(Data for processing begins)

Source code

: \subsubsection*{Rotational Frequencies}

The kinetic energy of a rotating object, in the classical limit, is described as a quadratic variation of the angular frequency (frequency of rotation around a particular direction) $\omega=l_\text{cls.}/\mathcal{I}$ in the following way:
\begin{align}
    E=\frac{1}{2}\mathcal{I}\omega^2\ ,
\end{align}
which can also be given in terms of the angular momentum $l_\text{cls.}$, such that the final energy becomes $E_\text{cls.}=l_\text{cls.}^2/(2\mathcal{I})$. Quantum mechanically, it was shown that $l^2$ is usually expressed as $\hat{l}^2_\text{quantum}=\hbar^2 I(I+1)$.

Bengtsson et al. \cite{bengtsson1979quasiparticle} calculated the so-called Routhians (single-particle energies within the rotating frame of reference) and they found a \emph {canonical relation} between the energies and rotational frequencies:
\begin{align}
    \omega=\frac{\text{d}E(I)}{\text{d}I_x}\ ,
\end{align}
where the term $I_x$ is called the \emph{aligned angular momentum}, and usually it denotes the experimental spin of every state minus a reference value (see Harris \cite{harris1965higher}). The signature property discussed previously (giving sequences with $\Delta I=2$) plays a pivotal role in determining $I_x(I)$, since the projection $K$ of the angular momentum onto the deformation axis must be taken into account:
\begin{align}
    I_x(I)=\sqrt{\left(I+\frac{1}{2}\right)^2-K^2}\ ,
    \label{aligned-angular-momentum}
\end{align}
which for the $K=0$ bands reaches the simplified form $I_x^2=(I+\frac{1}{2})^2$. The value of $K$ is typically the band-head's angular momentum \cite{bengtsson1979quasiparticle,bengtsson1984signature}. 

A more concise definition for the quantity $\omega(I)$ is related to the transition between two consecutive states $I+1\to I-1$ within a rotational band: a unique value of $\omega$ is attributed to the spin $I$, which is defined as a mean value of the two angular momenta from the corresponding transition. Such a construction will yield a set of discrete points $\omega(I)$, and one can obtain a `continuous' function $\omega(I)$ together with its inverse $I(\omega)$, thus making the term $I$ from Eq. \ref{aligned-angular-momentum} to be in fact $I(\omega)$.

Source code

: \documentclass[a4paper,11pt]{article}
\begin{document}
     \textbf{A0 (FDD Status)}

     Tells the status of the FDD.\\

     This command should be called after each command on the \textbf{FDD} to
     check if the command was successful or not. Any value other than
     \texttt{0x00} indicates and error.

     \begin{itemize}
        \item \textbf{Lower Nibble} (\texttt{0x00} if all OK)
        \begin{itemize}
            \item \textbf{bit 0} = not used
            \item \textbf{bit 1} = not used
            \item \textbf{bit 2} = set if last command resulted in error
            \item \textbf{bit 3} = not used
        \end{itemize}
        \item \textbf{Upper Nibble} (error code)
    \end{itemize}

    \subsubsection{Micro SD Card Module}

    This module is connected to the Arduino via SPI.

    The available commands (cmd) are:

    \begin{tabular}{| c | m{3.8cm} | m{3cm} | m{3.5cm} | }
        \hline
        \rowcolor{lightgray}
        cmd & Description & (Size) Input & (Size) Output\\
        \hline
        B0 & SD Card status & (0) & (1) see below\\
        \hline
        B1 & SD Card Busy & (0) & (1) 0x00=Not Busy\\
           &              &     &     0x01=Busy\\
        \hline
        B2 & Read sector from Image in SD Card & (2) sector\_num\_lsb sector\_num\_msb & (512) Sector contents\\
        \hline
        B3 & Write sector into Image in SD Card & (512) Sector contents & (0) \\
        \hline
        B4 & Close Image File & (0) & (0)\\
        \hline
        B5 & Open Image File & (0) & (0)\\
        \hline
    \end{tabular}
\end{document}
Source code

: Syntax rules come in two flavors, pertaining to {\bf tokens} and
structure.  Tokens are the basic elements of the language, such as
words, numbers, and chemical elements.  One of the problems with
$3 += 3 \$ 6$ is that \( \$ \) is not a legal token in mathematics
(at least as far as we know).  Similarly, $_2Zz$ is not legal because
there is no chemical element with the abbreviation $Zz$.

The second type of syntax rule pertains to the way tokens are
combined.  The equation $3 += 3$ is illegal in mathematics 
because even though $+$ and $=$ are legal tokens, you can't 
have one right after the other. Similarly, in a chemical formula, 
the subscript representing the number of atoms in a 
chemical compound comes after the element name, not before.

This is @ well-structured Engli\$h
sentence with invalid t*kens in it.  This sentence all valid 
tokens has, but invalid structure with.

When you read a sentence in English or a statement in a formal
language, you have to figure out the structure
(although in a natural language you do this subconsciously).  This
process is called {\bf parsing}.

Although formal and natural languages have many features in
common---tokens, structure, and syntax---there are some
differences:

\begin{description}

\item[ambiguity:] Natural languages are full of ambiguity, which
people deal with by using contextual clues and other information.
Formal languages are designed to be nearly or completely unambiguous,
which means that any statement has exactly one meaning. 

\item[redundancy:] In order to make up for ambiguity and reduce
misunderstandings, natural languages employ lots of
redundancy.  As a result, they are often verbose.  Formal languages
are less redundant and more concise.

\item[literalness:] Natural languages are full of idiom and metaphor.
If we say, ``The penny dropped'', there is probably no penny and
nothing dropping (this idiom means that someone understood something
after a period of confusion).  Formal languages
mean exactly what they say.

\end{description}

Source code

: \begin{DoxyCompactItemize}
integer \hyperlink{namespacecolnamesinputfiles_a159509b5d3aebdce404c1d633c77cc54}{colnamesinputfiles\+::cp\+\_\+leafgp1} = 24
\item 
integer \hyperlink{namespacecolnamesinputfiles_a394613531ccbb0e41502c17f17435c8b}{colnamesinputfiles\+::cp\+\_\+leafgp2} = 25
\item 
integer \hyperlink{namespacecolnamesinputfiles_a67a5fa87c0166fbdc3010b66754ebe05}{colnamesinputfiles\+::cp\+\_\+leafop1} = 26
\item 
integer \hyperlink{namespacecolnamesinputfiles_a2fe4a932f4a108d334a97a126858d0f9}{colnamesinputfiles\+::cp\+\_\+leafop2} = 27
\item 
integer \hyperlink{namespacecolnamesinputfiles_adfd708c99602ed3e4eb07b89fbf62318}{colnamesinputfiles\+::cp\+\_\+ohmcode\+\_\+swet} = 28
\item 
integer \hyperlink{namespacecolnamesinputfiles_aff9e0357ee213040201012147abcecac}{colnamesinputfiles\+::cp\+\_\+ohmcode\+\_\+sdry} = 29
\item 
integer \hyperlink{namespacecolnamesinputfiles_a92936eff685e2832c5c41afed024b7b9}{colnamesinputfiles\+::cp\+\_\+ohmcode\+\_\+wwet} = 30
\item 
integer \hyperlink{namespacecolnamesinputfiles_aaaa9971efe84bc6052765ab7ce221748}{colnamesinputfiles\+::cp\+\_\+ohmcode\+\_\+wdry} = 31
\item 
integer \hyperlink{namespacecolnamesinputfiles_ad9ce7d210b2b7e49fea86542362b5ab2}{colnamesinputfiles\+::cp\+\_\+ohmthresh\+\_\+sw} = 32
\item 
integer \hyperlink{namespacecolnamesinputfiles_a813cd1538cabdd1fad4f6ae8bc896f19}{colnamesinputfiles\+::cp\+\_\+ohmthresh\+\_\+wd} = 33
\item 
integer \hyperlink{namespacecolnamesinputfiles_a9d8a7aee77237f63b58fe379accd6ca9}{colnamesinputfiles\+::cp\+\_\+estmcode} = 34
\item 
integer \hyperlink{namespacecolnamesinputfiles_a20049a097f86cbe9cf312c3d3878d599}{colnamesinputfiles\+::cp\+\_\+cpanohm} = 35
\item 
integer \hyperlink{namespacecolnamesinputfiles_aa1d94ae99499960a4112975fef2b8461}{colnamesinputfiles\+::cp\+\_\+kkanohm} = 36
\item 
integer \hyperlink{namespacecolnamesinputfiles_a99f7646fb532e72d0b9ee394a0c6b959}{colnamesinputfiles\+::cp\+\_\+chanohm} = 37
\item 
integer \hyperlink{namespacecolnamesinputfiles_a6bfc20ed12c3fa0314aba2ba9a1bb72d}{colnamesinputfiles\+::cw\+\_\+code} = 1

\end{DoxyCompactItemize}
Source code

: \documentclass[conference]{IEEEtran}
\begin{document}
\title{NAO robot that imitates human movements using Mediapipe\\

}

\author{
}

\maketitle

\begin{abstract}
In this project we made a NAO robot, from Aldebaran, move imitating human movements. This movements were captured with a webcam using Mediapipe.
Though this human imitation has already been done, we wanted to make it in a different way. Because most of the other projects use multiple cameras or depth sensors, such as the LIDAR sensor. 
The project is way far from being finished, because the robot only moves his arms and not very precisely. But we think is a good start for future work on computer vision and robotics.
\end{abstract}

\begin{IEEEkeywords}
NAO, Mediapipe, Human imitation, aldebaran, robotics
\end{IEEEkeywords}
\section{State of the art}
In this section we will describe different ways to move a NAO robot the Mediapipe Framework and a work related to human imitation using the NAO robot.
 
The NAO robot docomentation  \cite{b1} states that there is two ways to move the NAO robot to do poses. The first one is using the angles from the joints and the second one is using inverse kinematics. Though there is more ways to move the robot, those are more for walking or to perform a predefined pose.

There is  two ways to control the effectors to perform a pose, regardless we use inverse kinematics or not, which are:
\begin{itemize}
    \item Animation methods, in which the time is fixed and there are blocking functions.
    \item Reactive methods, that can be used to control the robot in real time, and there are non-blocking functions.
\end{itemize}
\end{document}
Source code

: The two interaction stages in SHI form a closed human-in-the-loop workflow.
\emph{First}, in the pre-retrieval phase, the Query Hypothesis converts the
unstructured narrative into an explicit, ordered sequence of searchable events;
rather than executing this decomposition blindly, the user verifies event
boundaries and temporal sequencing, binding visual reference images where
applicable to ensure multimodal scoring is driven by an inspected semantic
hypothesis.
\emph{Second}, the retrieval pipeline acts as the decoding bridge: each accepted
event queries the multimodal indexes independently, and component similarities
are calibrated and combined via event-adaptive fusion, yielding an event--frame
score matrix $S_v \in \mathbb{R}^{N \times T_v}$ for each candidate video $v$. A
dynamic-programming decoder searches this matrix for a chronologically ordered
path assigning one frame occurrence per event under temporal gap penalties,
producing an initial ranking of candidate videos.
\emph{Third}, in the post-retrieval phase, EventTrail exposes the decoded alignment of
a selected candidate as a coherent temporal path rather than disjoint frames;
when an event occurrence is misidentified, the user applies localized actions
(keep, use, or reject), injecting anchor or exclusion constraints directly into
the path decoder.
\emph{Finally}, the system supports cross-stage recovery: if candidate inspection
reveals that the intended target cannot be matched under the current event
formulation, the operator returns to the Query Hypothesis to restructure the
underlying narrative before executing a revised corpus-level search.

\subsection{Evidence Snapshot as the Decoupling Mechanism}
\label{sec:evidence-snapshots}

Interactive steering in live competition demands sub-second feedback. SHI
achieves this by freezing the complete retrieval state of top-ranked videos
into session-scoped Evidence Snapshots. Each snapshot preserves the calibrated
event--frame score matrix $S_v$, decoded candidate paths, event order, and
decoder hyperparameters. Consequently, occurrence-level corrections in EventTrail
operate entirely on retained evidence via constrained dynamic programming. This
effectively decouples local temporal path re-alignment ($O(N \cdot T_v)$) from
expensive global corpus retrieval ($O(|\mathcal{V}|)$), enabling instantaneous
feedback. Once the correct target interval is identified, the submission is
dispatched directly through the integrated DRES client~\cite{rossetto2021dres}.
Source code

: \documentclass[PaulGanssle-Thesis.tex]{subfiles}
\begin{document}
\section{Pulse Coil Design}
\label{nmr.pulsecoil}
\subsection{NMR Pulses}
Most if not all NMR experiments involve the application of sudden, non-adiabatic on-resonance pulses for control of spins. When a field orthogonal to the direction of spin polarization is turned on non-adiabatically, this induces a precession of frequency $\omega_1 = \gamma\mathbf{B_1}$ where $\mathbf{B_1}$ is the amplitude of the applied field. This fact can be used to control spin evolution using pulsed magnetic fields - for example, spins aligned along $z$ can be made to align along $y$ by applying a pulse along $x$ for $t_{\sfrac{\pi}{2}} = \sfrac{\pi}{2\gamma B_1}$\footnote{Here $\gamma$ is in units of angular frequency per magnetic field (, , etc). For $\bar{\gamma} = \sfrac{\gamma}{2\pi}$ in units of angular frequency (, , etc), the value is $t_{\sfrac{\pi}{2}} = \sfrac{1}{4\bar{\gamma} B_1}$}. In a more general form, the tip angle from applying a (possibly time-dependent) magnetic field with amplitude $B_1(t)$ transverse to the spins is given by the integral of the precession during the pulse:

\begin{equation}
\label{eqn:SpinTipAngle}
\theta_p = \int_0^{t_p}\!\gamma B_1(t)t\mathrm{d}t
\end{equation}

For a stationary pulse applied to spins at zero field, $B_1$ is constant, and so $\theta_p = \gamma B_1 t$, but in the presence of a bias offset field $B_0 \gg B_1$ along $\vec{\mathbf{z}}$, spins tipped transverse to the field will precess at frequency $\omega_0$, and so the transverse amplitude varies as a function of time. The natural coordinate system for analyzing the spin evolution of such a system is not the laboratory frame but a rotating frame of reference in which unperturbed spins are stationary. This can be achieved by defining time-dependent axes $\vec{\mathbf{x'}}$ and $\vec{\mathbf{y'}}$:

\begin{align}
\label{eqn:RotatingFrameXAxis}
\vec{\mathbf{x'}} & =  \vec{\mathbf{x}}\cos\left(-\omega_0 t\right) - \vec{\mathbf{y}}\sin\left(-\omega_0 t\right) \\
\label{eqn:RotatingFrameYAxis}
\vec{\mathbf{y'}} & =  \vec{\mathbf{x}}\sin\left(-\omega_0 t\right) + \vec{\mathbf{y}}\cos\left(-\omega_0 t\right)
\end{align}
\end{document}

(Data for processing ends)

> **What is needed**
Scan the data above for the word "concise". Copy every line in which it is found.

> **Response**
A more concise definition for the quantity $\omega(I)$ is related to the transition between two consecutive states $I+1\to I-1$ within a rotational band: a unique value of $\omega$ is attributed to the spin $I$, which is defined as a mean value of the two angular momenta from the corresponding transition. Such a construction will yield a set of discrete points $\omega(I)$, and one can obtain a `continuous' function $\omega(I)$ together with its inverse $I(\omega)$, thus making the term $I$ from Eq. \ref{aligned-angular-momentum} to be in fact $I(\omega)$.
are less redundant and more concise.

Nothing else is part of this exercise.